▶ **YOUR GOAL**
Gather all lines from the material that contain "hfill".
BEGIN DATA SECTION
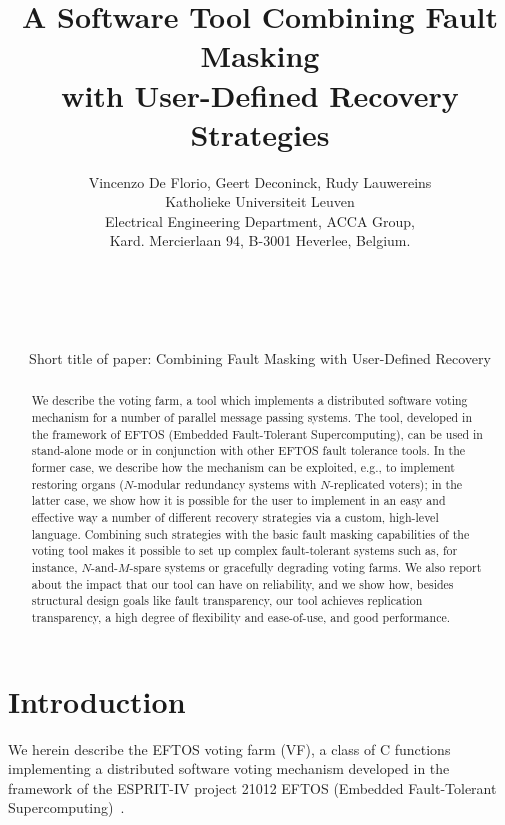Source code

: \documentclass[11pt]{article}
\begin{document}
\title{A Software Tool Combining Fault Masking \\
with User-Defined Recovery Strategies}
\author{Vincenzo De Florio, Geert Deconinck, Rudy Lauwereins \\
Katholieke Universiteit Leuven\\
Electrical Engineering Department, ACCA Group,\\
Kard. Mercierlaan 94, B-3001 Heverlee, Belgium.\\
\\ \\ \\ \\ \\ 
Short title of paper: Combining Fault Masking with User-Defined Recovery}
\def\today{}
\maketitle
\vfill\eject
\begin{abstract}
We describe the voting farm, a tool which implements a distributed software
voting mechanism for a number of parallel message passing systems.
The tool, developed in the framework of EFTOS
(Embedded Fault-Tolerant Supercomputing), can be used in stand-alone mode or
in conjunction with other EFTOS fault tolerance tools.
In the former case, we describe how the mechanism can be exploited, e.g.,
to implement restoring organs ($N\!$-modular redundancy systems with 
$N\!$-replicated voters); in the latter case, we show how it is possible 
for the user to implement in an easy and effective way a number of
different recovery strategies via a custom, high-level language. Combining
such strategies with the basic fault
masking capabilities of the voting tool makes it possible to set up complex fault-tolerant
systems such as, for instance, $N\!$-and-$M\!$-spare systems or gracefully degrading
voting farms. 
We also report about the impact that our tool can have on reliability, and
we show how,
besides structural design goals like
fault transparency, our tool achieves replication transparency, a high
degree of flexibility and ease-of-use, and good performance. 
\end{abstract}
\vfill\eject

\section{Introduction}
We herein describe the EFTOS voting farm (VF),
a class of C functions implementing a distributed software voting mechanism
developed in the framework of the ESPRIT-IV project 21012 EFTOS
(Embedded Fault-Tolerant Supercomputing)~\cite{DDLV97a,DVBD97}.
\end{document}
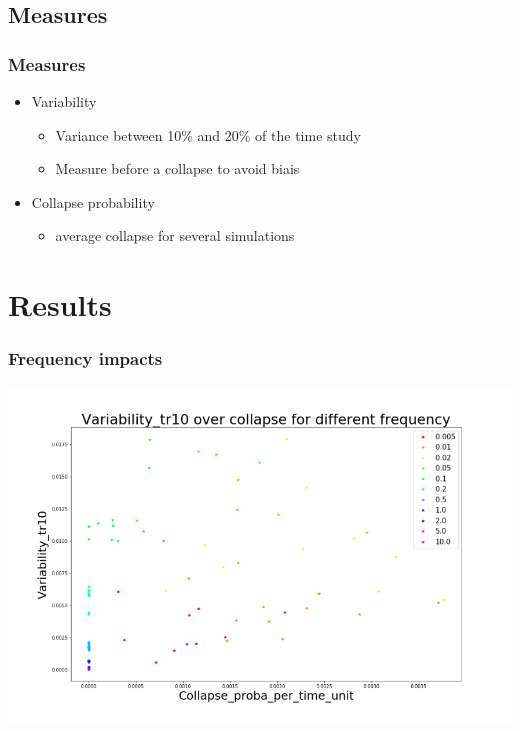 \documentclass{beamer}
\begin{document}
\subsection{Measures}
\begin{frame}
\frametitle{Measures}

\begin{itemize}
    \item Variability
    \begin{itemize}
        \item Variance between 10\% and 20\% of the time study
        \item Measure before a collapse to avoid biais
    \end{itemize}
    \item Collapse probability
    \begin{itemize}
        \item average collapse for several simulations
    \end{itemize}
\end{itemize}


\end{frame}


\section{Results}




\begin{frame}
\frametitle{Frequency impacts}
\includegraphics[width=9.cm]{loop.png}
\end{frame}
\end{document}

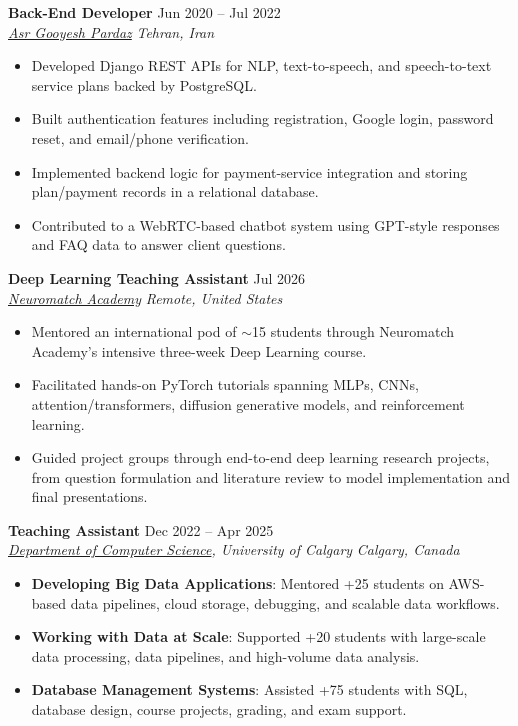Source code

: \documentclass[a4paper,10pt]{article}
\newcommand{\resumeSubheading}[4]{
    \textbf{#1} \hfill #2 \\
    \textit{#3} \hfill \textit{#4}
}
\begin{document}
\resumeSubheading
{Back-End Developer}
{Jun 2020 -- Jul 2022}
{\href{https://asr-gooyesh.com/en/}{Asr Gooyesh Pardaz}}
{Tehran, Iran}
\begin{itemize}[leftmargin=0.25in]
    \item Developed Django REST APIs for NLP, text-to-speech, and speech-to-text service plans backed by PostgreSQL.
    \item Built authentication features including registration, Google login, password reset, and email/phone verification.
    \item Implemented backend logic for payment-service integration and storing plan/payment records in a relational database.
    \item Contributed to a WebRTC-based chatbot system using GPT-style responses and FAQ data to answer client questions.
\end{itemize}

\resumeSubheading
{Deep Learning Teaching Assistant}
{Jul 2026}
{\href{https://neuromatch.io/}{Neuromatch Academy}}
{Remote, United States}
\begin{itemize}[leftmargin=0.25in]
    \item Mentored an international pod of $\sim$15 students through Neuromatch Academy's intensive three-week Deep Learning course.
    \item Facilitated hands-on PyTorch tutorials spanning MLPs, CNNs, attention/transformers, diffusion generative models, and reinforcement learning.
    \item Guided project groups through end-to-end deep learning research projects, from question formulation and literature review to model implementation and final presentations.
\end{itemize}

\resumeSubheading
{Teaching Assistant}
{Dec 2022 -- Apr 2025}
{\href{https://science.ucalgary.ca/computer-science} {Department of Computer Science}, University of Calgary}
{Calgary, Canada}
\begin{itemize}[leftmargin=0.25in]
    \item \textbf{Developing Big Data Applications}: Mentored +25 students on AWS-based data pipelines, cloud storage, debugging, and scalable data workflows.
    \item \textbf{Working with Data at Scale}: Supported +20 students with large-scale data processing, data pipelines, and high-volume data analysis.
    \item \textbf{Database Management Systems}: Assisted +75 students with SQL, database design, course projects, grading, and exam support.
\end{itemize}
\end{document}
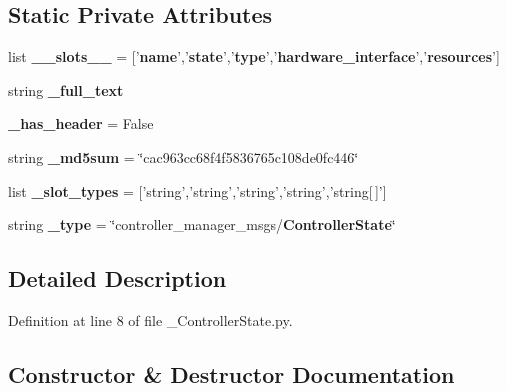 \subsection*{\-Static \-Private \-Attributes}
\begin{DoxyCompactItemize}
\item 
list {\bf \-\_\-\-\_\-slots\-\_\-\-\_\-} = ['{\bf name}','{\bf state}','{\bf type}','{\bf hardware\-\_\-interface}','{\bf resources}']
\item 
string {\bf \-\_\-full\-\_\-text}
\item 
{\bf \-\_\-has\-\_\-header} = \-False
\item 
string {\bf \-\_\-md5sum} = \char`\"{}cac963cc68f4f5836765c108de0fc446\char`\"{}
\item 
list {\bf \-\_\-slot\-\_\-types} = ['string','string','string','string','string[$\,$]']
\item 
string {\bf \-\_\-type} = \char`\"{}controller\-\_\-manager\-\_\-msgs/{\bf \-Controller\-State}\char`\"{}
\end{DoxyCompactItemize}


\subsection{\-Detailed \-Description}


\-Definition at line 8 of file \-\_\-\-Controller\-State.\-py.



\subsection{\-Constructor \& \-Destructor \-Documentation}
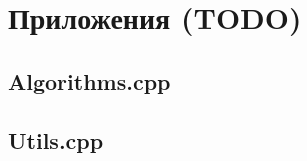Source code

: \newpage

\section*{Приложения (TODO)}

\subsection*{Algorithms.cpp}


\subsection*{Utils.cpp}


\clearpage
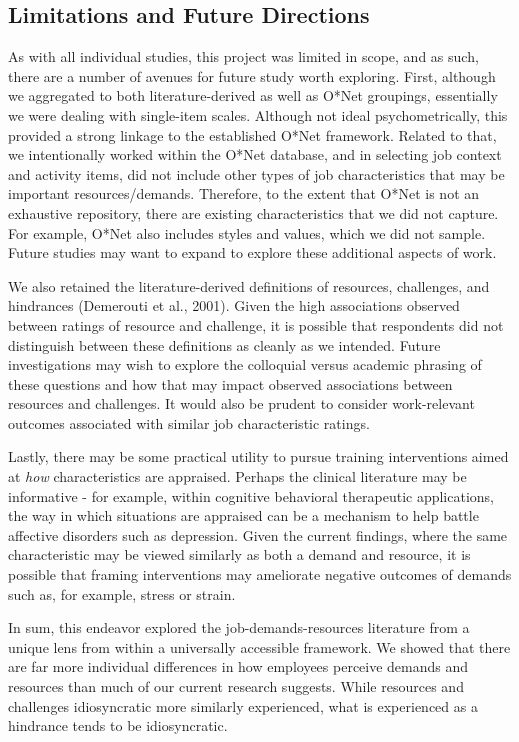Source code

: \documentclass[
  man,mask]{apa6}
\begin{document}
\hypertarget{limitations-and-future-directions}{%
\subsection{Limitations and Future Directions}\label{limitations-and-future-directions}}

As with all individual studies, this project was limited in scope, and as such, there are a number of avenues for future study worth exploring. First, although we aggregated to both literature-derived as well as O*Net groupings, essentially we were dealing with single-item scales. Although not ideal psychometrically, this provided a strong linkage to the established O*Net framework. Related to that, we intentionally worked within the O*Net database, and in selecting job context and activity items, did not include other types of job characteristics that may be important resources/demands. Therefore, to the extent that O*Net is not an exhaustive repository, there are existing characteristics that we did not capture. For example, O*Net also includes styles and values, which we did not sample. Future studies may want to expand to explore these additional aspects of work.

We also retained the literature-derived definitions of resources, challenges, and hindrances (Demerouti et al., 2001). Given the high associations observed between ratings of resource and challenge, it is possible that respondents did not distinguish between these definitions as cleanly as we intended. Future investigations may wish to explore the colloquial versus academic phrasing of these questions and how that may impact observed associations between resources and challenges. It would also be prudent to consider work-relevant outcomes associated with similar job characteristic ratings.

Lastly, there may be some practical utility to pursue training interventions aimed at \emph{how} characteristics are appraised. Perhaps the clinical literature may be informative - for example, within cognitive behavioral therapeutic applications, the way in which situations are appraised can be a mechanism to help battle affective disorders such as depression. Given the current findings, where the same characteristic may be viewed similarly as both a demand and resource, it is possible that framing interventions may ameliorate negative outcomes of demands such as, for example, stress or strain.

In sum, this endeavor explored the job-demands-resources literature from a unique lens from within a universally accessible framework. We showed that there are far more individual differences in how employees perceive demands and resources than much of our current research suggests. While resources and challenges idiosyncratic more similarly experienced, what is experienced as a hindrance tends to be idiosyncratic.
\end{document}
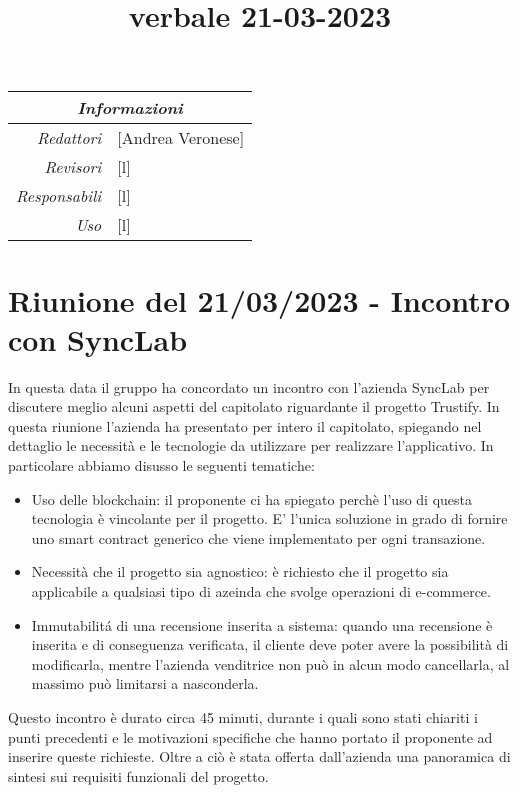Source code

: \documentclass[12pt]{article}
\begin{document}
\graphicspath{ {../templates/img/} }

\title{verbale 21-03-2023}

\firstPage

\maketitle
\begin{center}
    \begin{tabular}{r | l}
		\multicolumn{2}{c}{\textit{Informazioni}}\\
		\hline
		
			\textit{Redattori} &
			[Andrea Veronese]\makecell{}\\
		
			\textit{Revisori} &
			[l]\makecell{}\\
			\textit{Responsabili} &
			[l]\makecell{}\\
		      \textit{Uso} & 
                [l]\makecell{}\\
\end{tabular}
\end{center}


\tableofcontents
\printindex 
\section{Riunione del 21/03/2023 - Incontro con SyncLab}
In questa data il gruppo ha concordato un incontro con l'azienda SyncLab per discutere meglio alcuni aspetti del capitolato riguardante il progetto Trustify.
In questa riunione l'azienda ha presentato per intero il capitolato, spiegando nel dettaglio le necessità e le tecnologie da utilizzare per realizzare l'applicativo.
In particolare abbiamo disusso le seguenti tematiche:
\begin{itemize}
    \item Uso delle blockchain: il proponente ci ha spiegato perchè l'uso di questa tecnologia è vincolante per il progetto. E' l'unica soluzione in grado di fornire uno smart contract generico che viene implementato per ogni transazione.
    \item Necessità che il progetto sia agnostico: è richiesto che il progetto sia applicabile a qualsiasi tipo di azeinda che svolge operazioni di e-commerce.
    \item Immutabilit\'{a} di una recensione inserita a sistema: quando una recensione è inserita e di conseguenza verificata, il cliente deve poter avere la possibilità di modificarla, mentre l'azienda venditrice non può in alcun modo cancellarla, al massimo può limitarsi a nasconderla.
\end{itemize}
Questo incontro è durato circa 45 minuti, durante i quali sono stati chiariti i punti precedenti e le motivazioni specifiche che hanno portato il proponente ad inserire queste richieste. Oltre a ciò è stata offerta dall'azienda una panoramica di sintesi sui requisiti funzionali del progetto.
\end{document}
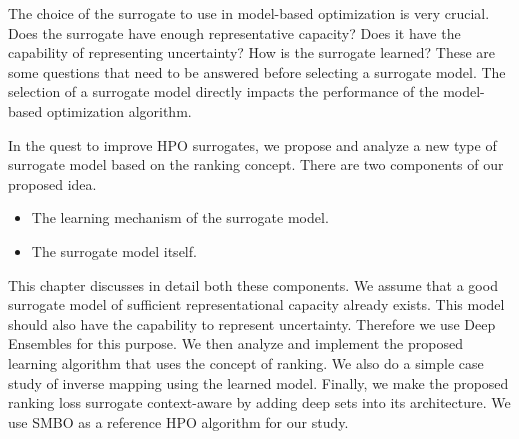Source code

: \documentclass[12pt, twoside, ngerman]{report}
\begin{document}

The choice of the surrogate to use in model-based optimization is very crucial.
Does the surrogate have enough representative capacity?
Does it have the capability of representing uncertainty?
How is the surrogate learned?
These are some questions that need to be answered before selecting a surrogate model.
The selection of a surrogate model directly impacts the performance of the model-based optimization algorithm.

In the quest to improve HPO surrogates,  we propose and analyze a new type of surrogate model based on the ranking concept.
There are two components of our proposed idea.

\begin{itemize}
\item The learning mechanism of the surrogate model.
\item The surrogate model itself.
\end{itemize}

This chapter discusses in detail both these components.
We assume that a good surrogate model of sufficient representational capacity already exists.
This model should also have the capability to represent uncertainty.
Therefore we use Deep Ensembles for this purpose.
We then analyze and implement the proposed learning algorithm that uses the concept of ranking.
We also do a simple case study of inverse mapping using the learned model.
Finally, we make the proposed ranking loss surrogate context-aware by adding deep sets into its architecture.
We use SMBO as a reference HPO algorithm for our study.
\end{document}
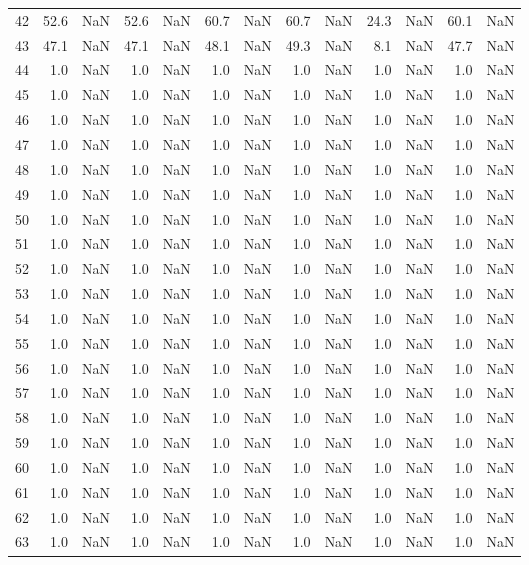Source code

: \begin{tabular}{lrrrrrrrrrrrr}
42 & 52.6 & NaN & 52.6 & NaN & 60.7 & NaN & 60.7 & NaN & 24.3 & NaN & 60.1 & NaN \\
43 & 47.1 & NaN & 47.1 & NaN & 48.1 & NaN & 49.3 & NaN & 8.1 & NaN & 47.7 & NaN \\
44 & 1.0 & NaN & 1.0 & NaN & 1.0 & NaN & 1.0 & NaN & 1.0 & NaN & 1.0 & NaN \\
45 & 1.0 & NaN & 1.0 & NaN & 1.0 & NaN & 1.0 & NaN & 1.0 & NaN & 1.0 & NaN \\
46 & 1.0 & NaN & 1.0 & NaN & 1.0 & NaN & 1.0 & NaN & 1.0 & NaN & 1.0 & NaN \\
47 & 1.0 & NaN & 1.0 & NaN & 1.0 & NaN & 1.0 & NaN & 1.0 & NaN & 1.0 & NaN \\
48 & 1.0 & NaN & 1.0 & NaN & 1.0 & NaN & 1.0 & NaN & 1.0 & NaN & 1.0 & NaN \\
49 & 1.0 & NaN & 1.0 & NaN & 1.0 & NaN & 1.0 & NaN & 1.0 & NaN & 1.0 & NaN \\
50 & 1.0 & NaN & 1.0 & NaN & 1.0 & NaN & 1.0 & NaN & 1.0 & NaN & 1.0 & NaN \\
51 & 1.0 & NaN & 1.0 & NaN & 1.0 & NaN & 1.0 & NaN & 1.0 & NaN & 1.0 & NaN \\
52 & 1.0 & NaN & 1.0 & NaN & 1.0 & NaN & 1.0 & NaN & 1.0 & NaN & 1.0 & NaN \\
53 & 1.0 & NaN & 1.0 & NaN & 1.0 & NaN & 1.0 & NaN & 1.0 & NaN & 1.0 & NaN \\
54 & 1.0 & NaN & 1.0 & NaN & 1.0 & NaN & 1.0 & NaN & 1.0 & NaN & 1.0 & NaN \\
55 & 1.0 & NaN & 1.0 & NaN & 1.0 & NaN & 1.0 & NaN & 1.0 & NaN & 1.0 & NaN \\
56 & 1.0 & NaN & 1.0 & NaN & 1.0 & NaN & 1.0 & NaN & 1.0 & NaN & 1.0 & NaN \\
57 & 1.0 & NaN & 1.0 & NaN & 1.0 & NaN & 1.0 & NaN & 1.0 & NaN & 1.0 & NaN \\
58 & 1.0 & NaN & 1.0 & NaN & 1.0 & NaN & 1.0 & NaN & 1.0 & NaN & 1.0 & NaN \\
59 & 1.0 & NaN & 1.0 & NaN & 1.0 & NaN & 1.0 & NaN & 1.0 & NaN & 1.0 & NaN \\
60 & 1.0 & NaN & 1.0 & NaN & 1.0 & NaN & 1.0 & NaN & 1.0 & NaN & 1.0 & NaN \\
61 & 1.0 & NaN & 1.0 & NaN & 1.0 & NaN & 1.0 & NaN & 1.0 & NaN & 1.0 & NaN \\
62 & 1.0 & NaN & 1.0 & NaN & 1.0 & NaN & 1.0 & NaN & 1.0 & NaN & 1.0 & NaN \\
63 & 1.0 & NaN & 1.0 & NaN & 1.0 & NaN & 1.0 & NaN & 1.0 & NaN & 1.0 & NaN \\

\end{tabular}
END DATA SECTION
▶ **TASK SOLUTION**
    \textbf{#1} \hfill #2 \\
    \textit{#3} \hfill \textit{#4}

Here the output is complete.